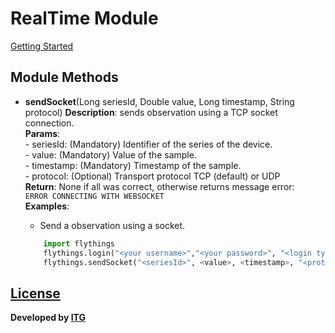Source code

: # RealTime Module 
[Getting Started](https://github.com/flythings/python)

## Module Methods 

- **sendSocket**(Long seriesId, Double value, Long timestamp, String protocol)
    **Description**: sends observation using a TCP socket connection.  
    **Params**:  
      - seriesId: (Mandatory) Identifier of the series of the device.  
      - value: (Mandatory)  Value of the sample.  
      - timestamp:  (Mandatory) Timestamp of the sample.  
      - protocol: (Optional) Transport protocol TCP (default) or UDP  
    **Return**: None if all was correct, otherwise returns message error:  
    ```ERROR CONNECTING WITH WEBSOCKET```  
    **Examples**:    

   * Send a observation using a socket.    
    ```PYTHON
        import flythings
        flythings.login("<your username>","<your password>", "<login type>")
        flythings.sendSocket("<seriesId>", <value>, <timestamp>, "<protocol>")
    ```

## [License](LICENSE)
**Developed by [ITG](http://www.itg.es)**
##########
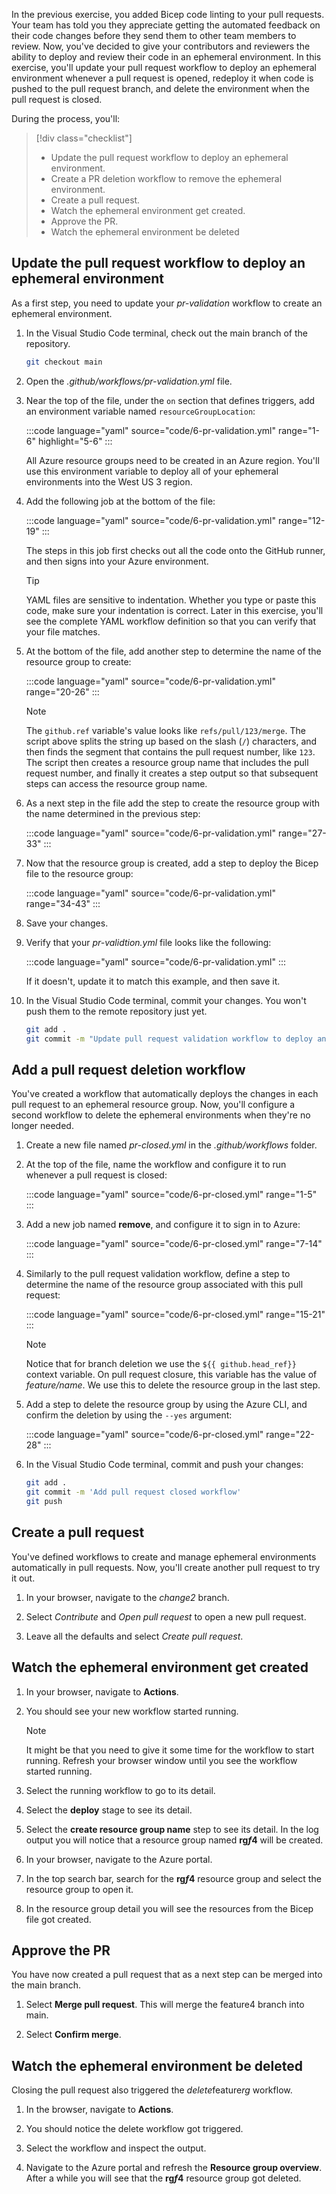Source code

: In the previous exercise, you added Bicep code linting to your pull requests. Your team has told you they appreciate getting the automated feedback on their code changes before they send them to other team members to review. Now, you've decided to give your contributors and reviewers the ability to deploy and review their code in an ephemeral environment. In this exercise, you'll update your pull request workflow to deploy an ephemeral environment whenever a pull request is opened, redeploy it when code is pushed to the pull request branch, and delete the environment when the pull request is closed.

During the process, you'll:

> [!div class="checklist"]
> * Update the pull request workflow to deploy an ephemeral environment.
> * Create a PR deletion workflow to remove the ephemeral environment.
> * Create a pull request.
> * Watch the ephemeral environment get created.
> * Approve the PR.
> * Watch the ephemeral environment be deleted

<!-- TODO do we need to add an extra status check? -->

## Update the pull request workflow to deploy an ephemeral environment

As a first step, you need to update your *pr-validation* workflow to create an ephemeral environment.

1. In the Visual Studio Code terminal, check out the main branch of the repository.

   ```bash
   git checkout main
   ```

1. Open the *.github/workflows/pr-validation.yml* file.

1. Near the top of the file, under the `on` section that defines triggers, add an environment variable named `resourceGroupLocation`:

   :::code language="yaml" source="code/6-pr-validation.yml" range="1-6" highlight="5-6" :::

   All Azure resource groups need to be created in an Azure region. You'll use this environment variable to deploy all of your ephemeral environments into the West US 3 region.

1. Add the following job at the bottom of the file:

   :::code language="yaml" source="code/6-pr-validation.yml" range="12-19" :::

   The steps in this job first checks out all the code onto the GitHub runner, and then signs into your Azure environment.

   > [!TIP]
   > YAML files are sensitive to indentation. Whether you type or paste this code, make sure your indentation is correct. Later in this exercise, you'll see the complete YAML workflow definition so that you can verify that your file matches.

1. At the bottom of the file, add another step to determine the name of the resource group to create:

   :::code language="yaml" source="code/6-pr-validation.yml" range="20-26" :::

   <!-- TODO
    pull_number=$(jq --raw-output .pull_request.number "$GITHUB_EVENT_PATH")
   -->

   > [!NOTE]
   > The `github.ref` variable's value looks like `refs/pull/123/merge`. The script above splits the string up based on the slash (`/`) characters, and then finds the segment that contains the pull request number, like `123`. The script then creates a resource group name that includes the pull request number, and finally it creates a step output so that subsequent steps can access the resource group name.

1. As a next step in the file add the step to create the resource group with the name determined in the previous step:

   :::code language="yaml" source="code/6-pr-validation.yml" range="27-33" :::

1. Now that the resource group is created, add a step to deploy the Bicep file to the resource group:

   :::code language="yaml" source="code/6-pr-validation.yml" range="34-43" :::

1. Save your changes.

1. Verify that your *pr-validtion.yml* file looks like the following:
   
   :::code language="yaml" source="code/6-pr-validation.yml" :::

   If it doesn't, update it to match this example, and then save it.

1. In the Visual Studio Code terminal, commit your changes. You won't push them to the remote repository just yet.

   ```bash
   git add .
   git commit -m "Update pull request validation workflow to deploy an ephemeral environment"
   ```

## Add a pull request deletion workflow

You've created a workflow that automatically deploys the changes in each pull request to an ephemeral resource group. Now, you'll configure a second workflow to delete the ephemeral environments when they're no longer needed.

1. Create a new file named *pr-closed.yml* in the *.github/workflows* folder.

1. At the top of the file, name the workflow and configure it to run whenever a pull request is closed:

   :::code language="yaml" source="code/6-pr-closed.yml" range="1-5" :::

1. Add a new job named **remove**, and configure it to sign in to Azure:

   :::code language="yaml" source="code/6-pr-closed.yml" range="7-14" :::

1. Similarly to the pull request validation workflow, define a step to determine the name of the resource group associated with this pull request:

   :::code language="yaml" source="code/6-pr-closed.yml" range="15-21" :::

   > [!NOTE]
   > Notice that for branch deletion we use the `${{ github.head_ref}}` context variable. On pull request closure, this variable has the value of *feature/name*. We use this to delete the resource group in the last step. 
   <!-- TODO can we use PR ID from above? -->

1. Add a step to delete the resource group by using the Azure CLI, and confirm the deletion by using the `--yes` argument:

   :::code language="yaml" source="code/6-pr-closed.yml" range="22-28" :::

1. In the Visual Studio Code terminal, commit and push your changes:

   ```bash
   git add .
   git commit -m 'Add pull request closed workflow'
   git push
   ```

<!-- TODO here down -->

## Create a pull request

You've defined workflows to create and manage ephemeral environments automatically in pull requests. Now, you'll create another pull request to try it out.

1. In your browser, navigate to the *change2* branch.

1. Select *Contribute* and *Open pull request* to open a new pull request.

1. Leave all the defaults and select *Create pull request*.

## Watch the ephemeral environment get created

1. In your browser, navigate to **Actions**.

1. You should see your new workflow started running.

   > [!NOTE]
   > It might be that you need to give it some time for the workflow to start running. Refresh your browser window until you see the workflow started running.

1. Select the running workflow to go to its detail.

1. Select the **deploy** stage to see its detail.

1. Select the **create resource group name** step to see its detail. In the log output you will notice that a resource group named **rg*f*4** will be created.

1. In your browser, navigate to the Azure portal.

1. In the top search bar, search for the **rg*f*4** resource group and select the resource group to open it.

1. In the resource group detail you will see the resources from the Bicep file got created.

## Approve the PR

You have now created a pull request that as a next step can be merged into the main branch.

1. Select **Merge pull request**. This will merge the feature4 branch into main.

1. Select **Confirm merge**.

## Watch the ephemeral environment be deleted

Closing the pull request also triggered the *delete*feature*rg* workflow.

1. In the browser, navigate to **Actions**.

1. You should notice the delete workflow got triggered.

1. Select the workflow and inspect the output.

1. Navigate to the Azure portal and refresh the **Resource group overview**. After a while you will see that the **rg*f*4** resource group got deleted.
##########
* [YOUR INSTRUCTIONS]: Each line above with the word "deletion" needs to be copied.

* [SOLUTION BELOW]:
> * Create a PR deletion workflow to remove the ephemeral environment.
## Add a pull request deletion workflow
   > Notice that for branch deletion we use the `${{ github.head_ref}}` context variable. On pull request closure, this variable has the value of *feature/name*. We use this to delete the resource group in the last step. 
1. Add a step to delete the resource group by using the Azure CLI, and confirm the deletion by using the `--yes` argument:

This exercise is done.